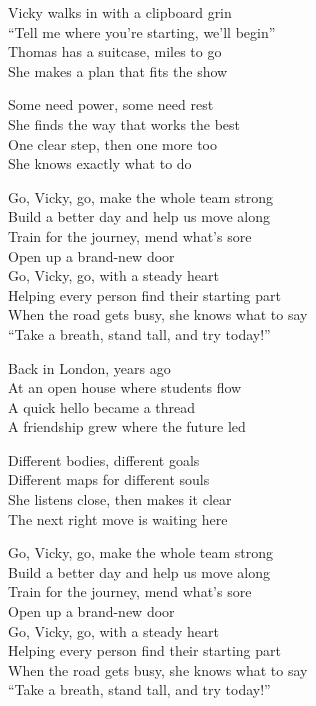 \begin{lyrics}
Vicky walks in with a clipboard grin\\
“Tell me where you’re starting, we’ll begin”\\
Thomas has a suitcase, miles to go\\
She makes a plan that fits the show

Some need power, some need rest\\
She finds the way that works the best\\
One clear step, then one more too\\
She knows exactly what to do

Go, Vicky, go, make the whole team strong\\
Build a better day and help us move along\\
Train for the journey, mend what’s sore\\
Open up a brand-new door\\
Go, Vicky, go, with a steady heart\\
Helping every person find their starting part\\
When the road gets busy, she knows what to say\\
“Take a breath, stand tall, and try today!”

Back in London, years ago\\
At an open house where students flow\\
A quick hello became a thread\\
A friendship grew where the future led

Different bodies, different goals\\
Different maps for different souls\\
She listens close, then makes it clear\\
The next right move is waiting here

Go, Vicky, go, make the whole team strong\\
Build a better day and help us move along\\
Train for the journey, mend what’s sore\\
Open up a brand-new door\\
Go, Vicky, go, with a steady heart\\
Helping every person find their starting part\\
When the road gets busy, she knows what to say\\
“Take a breath, stand tall, and try today!”


\end{lyrics}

* * * *

• Problem details
Although the records contain pictures, print only the rest, exactly as written.

• Response area
 \begin{lyrics}
Vicky walks in with a clipboard grin\\
“Tell me where you’re starting, we’ll begin”\\
Thomas has a suitcase, miles to go\\
She makes a plan that fits the show

Some need power, some need rest\\
She finds the way that works the best\\
One clear step, then one more too\\
She knows exactly what to do

Go, Vicky, go, make the whole team strong\\
Build a better day and help us move along\\
Train for the journey, mend what’s sore\\
Open up a brand-new door\\
Go, Vicky, go, with a steady heart\\
Helping every person find their starting part\\
When the road gets busy, she knows what to say\\
“Take a breath, stand tall, and try today!”

Back in London, years ago\\
At an open house where students flow\\
A quick hello became a thread\\
A friendship grew where the future led

Different bodies, different goals\\
Different maps for different souls\\
She listens close, then makes it clear\\
The next right move is waiting here

Go, Vicky, go, make the whole team strong\\
Build a better day and help us move along\\
Train for the journey, mend what’s sore\\
Open up a brand-new door\\
Go, Vicky, go, with a steady heart\\
Helping every person find their starting part\\
When the road gets busy, she knows what to say\\
“Take a breath, stand tall, and try today!”


\end{lyrics}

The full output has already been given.